* Stored data
+ + + +

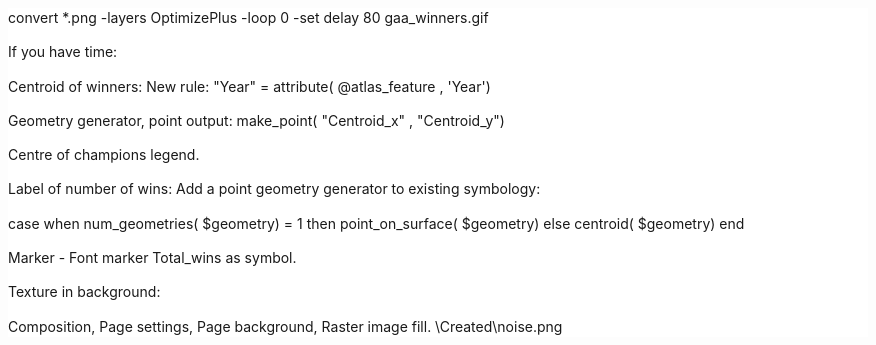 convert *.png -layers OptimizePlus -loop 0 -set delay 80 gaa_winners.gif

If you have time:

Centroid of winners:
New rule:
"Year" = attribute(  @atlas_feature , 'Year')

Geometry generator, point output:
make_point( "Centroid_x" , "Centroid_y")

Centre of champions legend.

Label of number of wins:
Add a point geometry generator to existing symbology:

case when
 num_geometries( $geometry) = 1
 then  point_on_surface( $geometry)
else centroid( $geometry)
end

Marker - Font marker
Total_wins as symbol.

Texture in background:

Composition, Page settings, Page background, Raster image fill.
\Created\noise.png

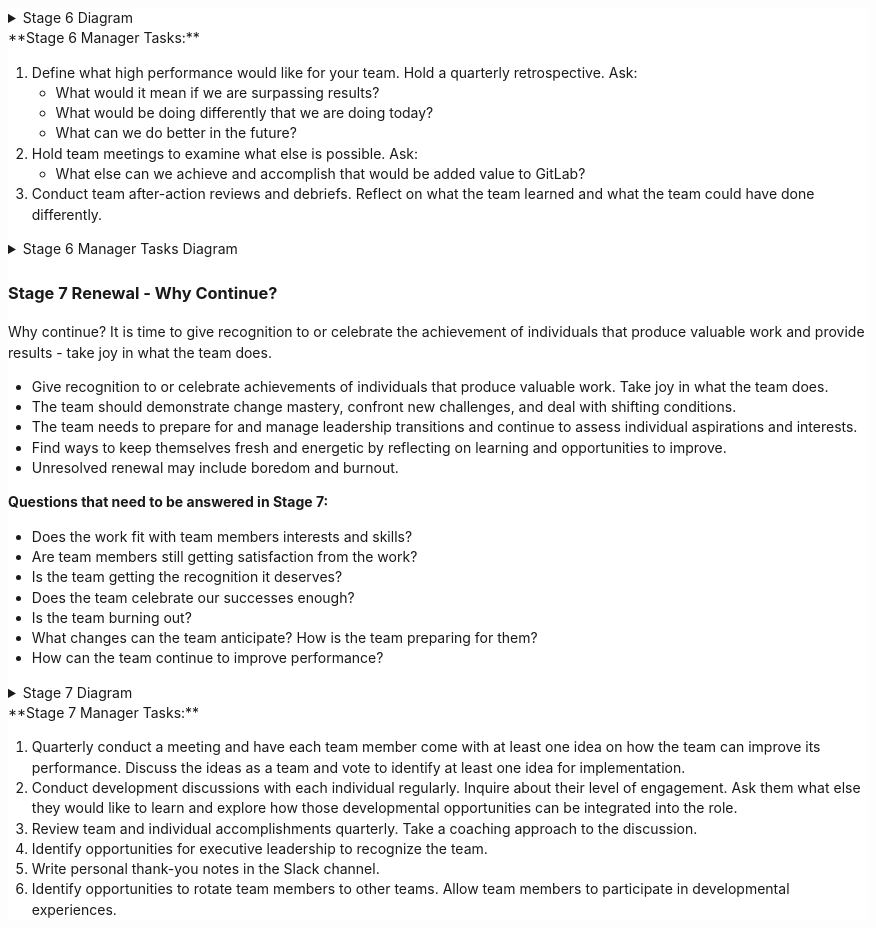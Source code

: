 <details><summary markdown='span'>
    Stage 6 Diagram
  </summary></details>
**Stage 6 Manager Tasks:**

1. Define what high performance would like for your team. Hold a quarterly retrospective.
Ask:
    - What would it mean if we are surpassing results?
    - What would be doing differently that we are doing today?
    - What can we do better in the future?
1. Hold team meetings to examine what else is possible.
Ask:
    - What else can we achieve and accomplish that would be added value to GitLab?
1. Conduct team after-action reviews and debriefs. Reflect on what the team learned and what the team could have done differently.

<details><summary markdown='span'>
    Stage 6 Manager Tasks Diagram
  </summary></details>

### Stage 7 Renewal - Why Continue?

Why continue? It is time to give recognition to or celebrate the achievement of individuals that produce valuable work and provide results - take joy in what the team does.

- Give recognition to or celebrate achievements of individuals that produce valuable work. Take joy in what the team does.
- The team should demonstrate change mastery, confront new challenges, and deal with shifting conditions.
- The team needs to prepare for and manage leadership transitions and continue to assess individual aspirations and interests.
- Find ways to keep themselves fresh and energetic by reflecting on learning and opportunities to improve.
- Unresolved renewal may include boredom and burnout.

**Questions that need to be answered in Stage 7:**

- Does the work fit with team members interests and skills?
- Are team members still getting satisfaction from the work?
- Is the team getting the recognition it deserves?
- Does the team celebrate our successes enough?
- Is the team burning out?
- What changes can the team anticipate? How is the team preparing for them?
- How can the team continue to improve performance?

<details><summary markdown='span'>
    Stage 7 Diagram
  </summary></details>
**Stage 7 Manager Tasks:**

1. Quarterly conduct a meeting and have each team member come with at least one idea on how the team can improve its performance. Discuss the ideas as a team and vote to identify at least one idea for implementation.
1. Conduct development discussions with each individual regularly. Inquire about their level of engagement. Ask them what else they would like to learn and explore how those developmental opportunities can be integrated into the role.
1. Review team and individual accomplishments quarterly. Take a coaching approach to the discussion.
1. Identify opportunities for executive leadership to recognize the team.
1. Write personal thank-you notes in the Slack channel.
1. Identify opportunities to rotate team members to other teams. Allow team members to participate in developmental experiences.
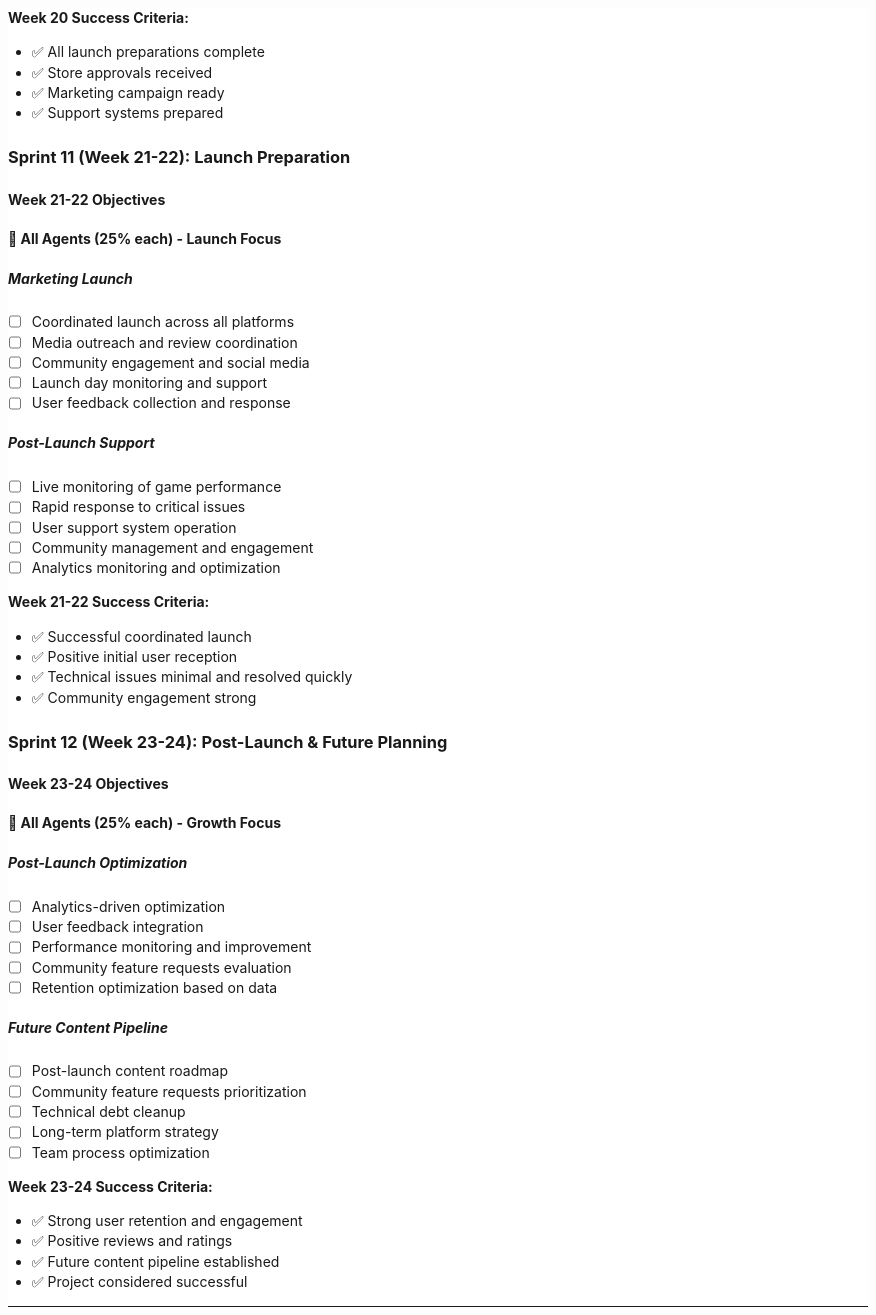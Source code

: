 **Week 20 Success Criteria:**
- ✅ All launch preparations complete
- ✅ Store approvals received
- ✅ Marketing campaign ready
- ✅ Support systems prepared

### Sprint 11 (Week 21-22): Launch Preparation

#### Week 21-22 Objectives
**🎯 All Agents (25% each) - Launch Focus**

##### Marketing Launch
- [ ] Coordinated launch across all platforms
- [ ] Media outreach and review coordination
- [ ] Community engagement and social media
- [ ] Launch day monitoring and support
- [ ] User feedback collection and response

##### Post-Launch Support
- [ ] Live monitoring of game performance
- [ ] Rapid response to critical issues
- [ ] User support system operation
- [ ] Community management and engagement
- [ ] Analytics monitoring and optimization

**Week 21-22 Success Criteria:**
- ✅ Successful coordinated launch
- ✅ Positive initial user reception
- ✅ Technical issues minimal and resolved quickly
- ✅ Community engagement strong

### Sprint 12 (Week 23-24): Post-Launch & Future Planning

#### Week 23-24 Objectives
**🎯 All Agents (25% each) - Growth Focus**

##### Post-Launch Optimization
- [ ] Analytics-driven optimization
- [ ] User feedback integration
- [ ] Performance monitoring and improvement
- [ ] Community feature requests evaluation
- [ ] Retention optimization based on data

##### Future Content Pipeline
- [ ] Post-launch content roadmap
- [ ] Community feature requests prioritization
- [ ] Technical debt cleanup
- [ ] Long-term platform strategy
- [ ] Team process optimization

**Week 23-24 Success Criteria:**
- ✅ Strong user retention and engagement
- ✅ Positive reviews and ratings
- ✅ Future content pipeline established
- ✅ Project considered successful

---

+ + + +

* ASSIGNMENT
An exact copy of the lines above, from the first through the line that holds "Why continue? It", is what is needed; leave the pictures out.

* PROBLEM SOLUTION
 convert *.png -layers OptimizePlus -loop 0 -set delay 80 gaa_winners.gif

If you have time:

Centroid of winners:
New rule:
"Year" = attribute(  @atlas_feature , 'Year')

Geometry generator, point output:
make_point( "Centroid_x" , "Centroid_y")

Centre of champions legend.

Label of number of wins:
Add a point geometry generator to existing symbology:

case when
 num_geometries( $geometry) = 1
 then  point_on_surface( $geometry)
else centroid( $geometry)
end

Marker - Font marker
Total_wins as symbol.

Texture in background:

Composition, Page settings, Page background, Raster image fill.
\Created\noise.png

Source code

: <details><summary markdown='span'>
    Stage 6 Diagram
  </summary></details>
**Stage 6 Manager Tasks:**

1. Define what high performance would like for your team. Hold a quarterly retrospective.
Ask:
    - What would it mean if we are surpassing results?
    - What would be doing differently that we are doing today?
    - What can we do better in the future?
1. Hold team meetings to examine what else is possible.
Ask:
    - What else can we achieve and accomplish that would be added value to GitLab?
1. Conduct team after-action reviews and debriefs. Reflect on what the team learned and what the team could have done differently.

<details><summary markdown='span'>
    Stage 6 Manager Tasks Diagram
  </summary></details>

### Stage 7 Renewal - Why Continue?

Why continue? It is time to give recognition to or celebrate the achievement of individuals that produce valuable work and provide results - take joy in what the team does.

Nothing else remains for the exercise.